Rsync collects binary log files

Source: Internet
Author: User
Tags hadoop fs

Please indicate the source when this log is reprinted; otherwise, you will be held accountable!

  1. Rsync Introduction

Rsync is an application software in Unix. It can synchronously update files and directories of two computers and use differential encoding to reduce data transmission. An important feature in rsync that is not seen in most similar programs or protocols is that the image only needs to be sent once for each target. Rsync can copy/display directory attributes, copy files, and perform selective compression and recursive copy.

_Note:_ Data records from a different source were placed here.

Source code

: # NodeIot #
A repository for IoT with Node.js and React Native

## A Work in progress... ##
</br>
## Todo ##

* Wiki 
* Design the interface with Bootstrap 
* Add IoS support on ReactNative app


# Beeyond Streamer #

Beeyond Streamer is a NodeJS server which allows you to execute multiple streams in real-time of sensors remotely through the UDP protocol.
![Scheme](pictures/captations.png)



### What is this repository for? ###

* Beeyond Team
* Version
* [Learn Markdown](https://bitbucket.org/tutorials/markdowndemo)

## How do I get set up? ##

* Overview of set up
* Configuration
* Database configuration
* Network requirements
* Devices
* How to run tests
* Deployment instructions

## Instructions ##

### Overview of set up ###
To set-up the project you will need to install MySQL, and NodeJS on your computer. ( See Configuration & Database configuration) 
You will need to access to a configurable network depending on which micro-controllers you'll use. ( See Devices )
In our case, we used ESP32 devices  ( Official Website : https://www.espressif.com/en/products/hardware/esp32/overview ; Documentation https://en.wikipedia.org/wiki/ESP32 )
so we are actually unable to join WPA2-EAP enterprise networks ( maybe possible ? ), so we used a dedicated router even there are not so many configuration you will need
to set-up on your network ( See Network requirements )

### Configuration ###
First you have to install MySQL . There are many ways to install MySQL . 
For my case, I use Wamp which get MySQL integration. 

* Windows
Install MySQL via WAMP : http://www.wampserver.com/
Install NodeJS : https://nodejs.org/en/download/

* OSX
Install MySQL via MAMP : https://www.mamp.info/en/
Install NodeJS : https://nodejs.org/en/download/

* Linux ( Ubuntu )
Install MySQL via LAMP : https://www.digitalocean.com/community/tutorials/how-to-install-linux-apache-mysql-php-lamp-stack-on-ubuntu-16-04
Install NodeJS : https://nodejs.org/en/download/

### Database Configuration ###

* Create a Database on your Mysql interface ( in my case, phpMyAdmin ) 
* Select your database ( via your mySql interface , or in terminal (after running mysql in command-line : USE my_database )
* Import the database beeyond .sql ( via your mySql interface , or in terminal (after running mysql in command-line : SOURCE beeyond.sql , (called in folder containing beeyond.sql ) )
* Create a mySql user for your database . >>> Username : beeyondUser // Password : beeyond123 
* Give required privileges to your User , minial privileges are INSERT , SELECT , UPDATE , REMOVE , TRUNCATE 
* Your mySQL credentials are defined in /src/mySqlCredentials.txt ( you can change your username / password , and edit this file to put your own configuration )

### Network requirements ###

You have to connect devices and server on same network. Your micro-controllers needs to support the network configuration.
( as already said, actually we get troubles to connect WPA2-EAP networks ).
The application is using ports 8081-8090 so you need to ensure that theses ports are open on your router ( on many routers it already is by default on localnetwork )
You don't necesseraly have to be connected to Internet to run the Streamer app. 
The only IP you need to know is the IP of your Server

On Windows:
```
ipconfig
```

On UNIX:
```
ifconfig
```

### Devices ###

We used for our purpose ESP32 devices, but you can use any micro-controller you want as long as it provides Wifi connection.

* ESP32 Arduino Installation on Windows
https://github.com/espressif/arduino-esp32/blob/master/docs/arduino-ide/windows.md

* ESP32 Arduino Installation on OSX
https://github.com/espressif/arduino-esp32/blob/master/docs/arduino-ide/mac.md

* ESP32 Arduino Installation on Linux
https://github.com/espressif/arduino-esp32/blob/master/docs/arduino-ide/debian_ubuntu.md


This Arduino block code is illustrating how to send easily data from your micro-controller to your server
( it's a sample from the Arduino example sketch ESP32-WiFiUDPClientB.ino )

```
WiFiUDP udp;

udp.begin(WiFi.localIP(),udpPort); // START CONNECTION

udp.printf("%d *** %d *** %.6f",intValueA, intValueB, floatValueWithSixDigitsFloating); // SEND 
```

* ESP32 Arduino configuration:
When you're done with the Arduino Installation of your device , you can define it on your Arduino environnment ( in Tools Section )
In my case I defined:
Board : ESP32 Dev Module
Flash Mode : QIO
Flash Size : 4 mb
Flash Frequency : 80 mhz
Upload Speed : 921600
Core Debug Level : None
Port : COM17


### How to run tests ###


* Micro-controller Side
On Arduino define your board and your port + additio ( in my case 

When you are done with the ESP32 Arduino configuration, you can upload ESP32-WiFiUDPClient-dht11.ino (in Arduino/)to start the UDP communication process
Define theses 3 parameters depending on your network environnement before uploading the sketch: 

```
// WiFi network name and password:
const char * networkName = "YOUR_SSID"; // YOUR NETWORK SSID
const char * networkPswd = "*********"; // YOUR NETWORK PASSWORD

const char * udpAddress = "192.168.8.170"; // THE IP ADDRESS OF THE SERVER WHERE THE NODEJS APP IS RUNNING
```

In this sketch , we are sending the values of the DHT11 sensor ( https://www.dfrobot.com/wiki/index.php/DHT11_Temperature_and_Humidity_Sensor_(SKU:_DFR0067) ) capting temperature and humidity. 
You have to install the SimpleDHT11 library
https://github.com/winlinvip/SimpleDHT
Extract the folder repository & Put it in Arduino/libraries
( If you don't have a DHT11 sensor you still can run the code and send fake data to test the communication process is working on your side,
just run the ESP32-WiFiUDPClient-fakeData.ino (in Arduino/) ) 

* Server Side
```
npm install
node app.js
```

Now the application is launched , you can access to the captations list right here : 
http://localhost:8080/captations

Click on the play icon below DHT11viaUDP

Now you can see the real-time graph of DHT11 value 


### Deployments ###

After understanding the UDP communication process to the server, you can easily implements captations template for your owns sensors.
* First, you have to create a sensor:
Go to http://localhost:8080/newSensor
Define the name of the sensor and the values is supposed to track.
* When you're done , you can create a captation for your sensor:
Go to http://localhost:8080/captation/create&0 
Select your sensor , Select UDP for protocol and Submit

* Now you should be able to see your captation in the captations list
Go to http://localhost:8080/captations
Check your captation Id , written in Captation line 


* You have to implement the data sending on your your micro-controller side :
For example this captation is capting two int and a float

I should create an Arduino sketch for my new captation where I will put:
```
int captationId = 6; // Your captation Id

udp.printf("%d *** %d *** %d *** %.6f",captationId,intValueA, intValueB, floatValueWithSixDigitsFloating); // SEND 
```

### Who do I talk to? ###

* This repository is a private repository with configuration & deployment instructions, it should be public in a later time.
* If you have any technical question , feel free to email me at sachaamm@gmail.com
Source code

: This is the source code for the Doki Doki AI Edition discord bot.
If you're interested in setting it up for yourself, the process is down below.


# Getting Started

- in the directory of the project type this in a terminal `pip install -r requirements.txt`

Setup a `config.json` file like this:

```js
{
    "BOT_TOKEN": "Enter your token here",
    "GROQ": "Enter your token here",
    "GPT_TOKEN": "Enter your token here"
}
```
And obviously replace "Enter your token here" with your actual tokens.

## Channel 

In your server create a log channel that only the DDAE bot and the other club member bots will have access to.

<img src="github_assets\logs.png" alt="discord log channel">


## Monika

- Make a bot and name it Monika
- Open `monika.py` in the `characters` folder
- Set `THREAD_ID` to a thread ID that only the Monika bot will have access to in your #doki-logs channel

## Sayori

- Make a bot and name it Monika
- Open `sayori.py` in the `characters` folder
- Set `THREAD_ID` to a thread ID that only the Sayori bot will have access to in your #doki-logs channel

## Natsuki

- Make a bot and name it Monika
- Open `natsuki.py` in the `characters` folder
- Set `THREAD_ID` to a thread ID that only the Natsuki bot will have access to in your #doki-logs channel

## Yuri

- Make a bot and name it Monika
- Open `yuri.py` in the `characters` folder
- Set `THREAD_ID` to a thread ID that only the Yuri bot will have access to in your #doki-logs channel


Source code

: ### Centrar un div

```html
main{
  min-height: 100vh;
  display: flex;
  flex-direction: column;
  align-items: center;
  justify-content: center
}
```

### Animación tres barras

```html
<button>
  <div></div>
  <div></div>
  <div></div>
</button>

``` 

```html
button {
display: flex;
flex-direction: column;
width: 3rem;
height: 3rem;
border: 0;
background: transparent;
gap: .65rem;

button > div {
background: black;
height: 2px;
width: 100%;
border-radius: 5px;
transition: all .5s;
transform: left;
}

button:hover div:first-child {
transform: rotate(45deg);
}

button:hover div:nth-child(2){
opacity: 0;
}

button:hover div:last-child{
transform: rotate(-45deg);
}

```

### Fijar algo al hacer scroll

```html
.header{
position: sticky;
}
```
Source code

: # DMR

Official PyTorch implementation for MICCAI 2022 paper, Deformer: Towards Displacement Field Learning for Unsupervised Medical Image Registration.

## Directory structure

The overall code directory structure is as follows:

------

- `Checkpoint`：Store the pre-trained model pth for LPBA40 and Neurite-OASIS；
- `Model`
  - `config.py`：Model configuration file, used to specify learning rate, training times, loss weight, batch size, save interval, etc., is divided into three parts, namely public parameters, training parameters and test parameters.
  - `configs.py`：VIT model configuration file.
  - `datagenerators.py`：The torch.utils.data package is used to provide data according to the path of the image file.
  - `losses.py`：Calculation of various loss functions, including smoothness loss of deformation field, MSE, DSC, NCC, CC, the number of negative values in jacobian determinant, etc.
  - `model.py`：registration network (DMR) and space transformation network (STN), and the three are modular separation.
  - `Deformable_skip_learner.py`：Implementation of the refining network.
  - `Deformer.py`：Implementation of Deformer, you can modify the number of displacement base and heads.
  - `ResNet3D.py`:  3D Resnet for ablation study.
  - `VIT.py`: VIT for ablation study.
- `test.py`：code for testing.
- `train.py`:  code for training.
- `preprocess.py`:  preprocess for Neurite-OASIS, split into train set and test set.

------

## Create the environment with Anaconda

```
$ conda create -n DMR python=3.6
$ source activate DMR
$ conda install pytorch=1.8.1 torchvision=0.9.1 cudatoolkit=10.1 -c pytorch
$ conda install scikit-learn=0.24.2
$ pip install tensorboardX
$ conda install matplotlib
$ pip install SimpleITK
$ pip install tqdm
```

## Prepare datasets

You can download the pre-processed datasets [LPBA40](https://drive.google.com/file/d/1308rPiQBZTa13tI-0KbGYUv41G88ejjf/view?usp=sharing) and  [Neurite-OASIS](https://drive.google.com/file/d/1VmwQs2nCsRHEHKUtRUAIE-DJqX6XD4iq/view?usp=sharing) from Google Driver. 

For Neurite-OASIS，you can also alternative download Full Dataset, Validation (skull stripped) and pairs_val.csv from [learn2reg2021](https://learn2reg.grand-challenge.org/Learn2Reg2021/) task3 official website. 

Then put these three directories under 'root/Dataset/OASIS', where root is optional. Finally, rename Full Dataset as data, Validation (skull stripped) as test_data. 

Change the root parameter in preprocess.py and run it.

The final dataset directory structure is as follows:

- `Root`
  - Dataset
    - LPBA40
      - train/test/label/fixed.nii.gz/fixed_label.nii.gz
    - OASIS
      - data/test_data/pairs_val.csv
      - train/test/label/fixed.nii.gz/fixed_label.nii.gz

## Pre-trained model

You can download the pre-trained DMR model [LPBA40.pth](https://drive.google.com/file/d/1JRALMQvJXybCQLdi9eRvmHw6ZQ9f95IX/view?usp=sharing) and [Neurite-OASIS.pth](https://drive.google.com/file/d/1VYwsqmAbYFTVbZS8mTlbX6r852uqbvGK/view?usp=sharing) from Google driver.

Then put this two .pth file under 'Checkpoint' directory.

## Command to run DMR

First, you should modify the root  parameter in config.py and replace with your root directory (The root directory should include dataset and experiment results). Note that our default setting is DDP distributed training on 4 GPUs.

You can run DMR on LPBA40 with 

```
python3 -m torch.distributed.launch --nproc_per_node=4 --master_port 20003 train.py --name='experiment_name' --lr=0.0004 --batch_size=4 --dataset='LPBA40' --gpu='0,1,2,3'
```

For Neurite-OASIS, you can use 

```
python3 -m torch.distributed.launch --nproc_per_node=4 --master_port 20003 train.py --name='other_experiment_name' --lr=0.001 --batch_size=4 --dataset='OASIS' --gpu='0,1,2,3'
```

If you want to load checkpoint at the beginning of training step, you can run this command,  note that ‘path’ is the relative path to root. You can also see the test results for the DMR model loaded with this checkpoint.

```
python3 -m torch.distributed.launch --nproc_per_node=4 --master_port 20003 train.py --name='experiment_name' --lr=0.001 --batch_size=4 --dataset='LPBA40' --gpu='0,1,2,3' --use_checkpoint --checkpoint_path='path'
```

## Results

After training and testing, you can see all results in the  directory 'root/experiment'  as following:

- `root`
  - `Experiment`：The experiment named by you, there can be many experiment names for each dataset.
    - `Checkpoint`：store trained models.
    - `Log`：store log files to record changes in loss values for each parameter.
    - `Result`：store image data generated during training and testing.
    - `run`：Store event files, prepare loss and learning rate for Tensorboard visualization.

In the resident mode (daemon mode), rsync listens to TCP port 873 by default, using native rsync transmission protocol or remote shell such as RSH or SSH servo files. The terminal to be backed up is the server, and the backup terminal is the client. Both ends must start the rsync service. The server must write the configuration file rsync. conf.

Its features are as follows:

  1. Images can be used to save the entire directory tree and file system.
  2. It is easy to maintain the permissions, time, and soft links of the original file.
  3. Installation without special permissions.
  4. Fast: During the first synchronization, rsync copies all the content, but transfers only modified files in the next synchronization. Rsync can compress and decompress data during data transmission, so it can use less bandwidth.
  5. Security: You can use SCP, ssh, and other methods to transmit files. Of course, you can also use a direct socket connection.
  6. Supports anonymous transmission to facilitate website images.

?

?

  1. Rsync binary log collection solution
  1. Requirement Analysis
    1. Log category

    Operating System: Windows logs and Linux logs

    Append method: a large number of individual files are generated in a single directory in a short time, and an append is added to a file for a long time. The two types are mixed.

    1. Collection time requirements

    Collection Cycle: Real-time, short cycle (within one day), daily, long cycle (greater than one day ).

  2. Collection scheme
    1. Collection Architecture

    The log collection process consists of three parts: Data Source processing, transfer station processing and destination. The process is as follows: Use rsync to back up files from the data source to the transfer station, and then use the hadoop upload function to transfer files from the transfer station to the destination.

    1. Data Source Processing

    The data source (rsync server) is divided into two types: The append directory (taking tcpdump as an example) and the append file (taking the system log as an example). The append file is divided into two types, readable files (taking Linux logs as an example) and unreadable files (taking windows logs as an example)

    ?

    Data Source processing is generally divided into two parts: rsync server installation configuration and necessary file transfer.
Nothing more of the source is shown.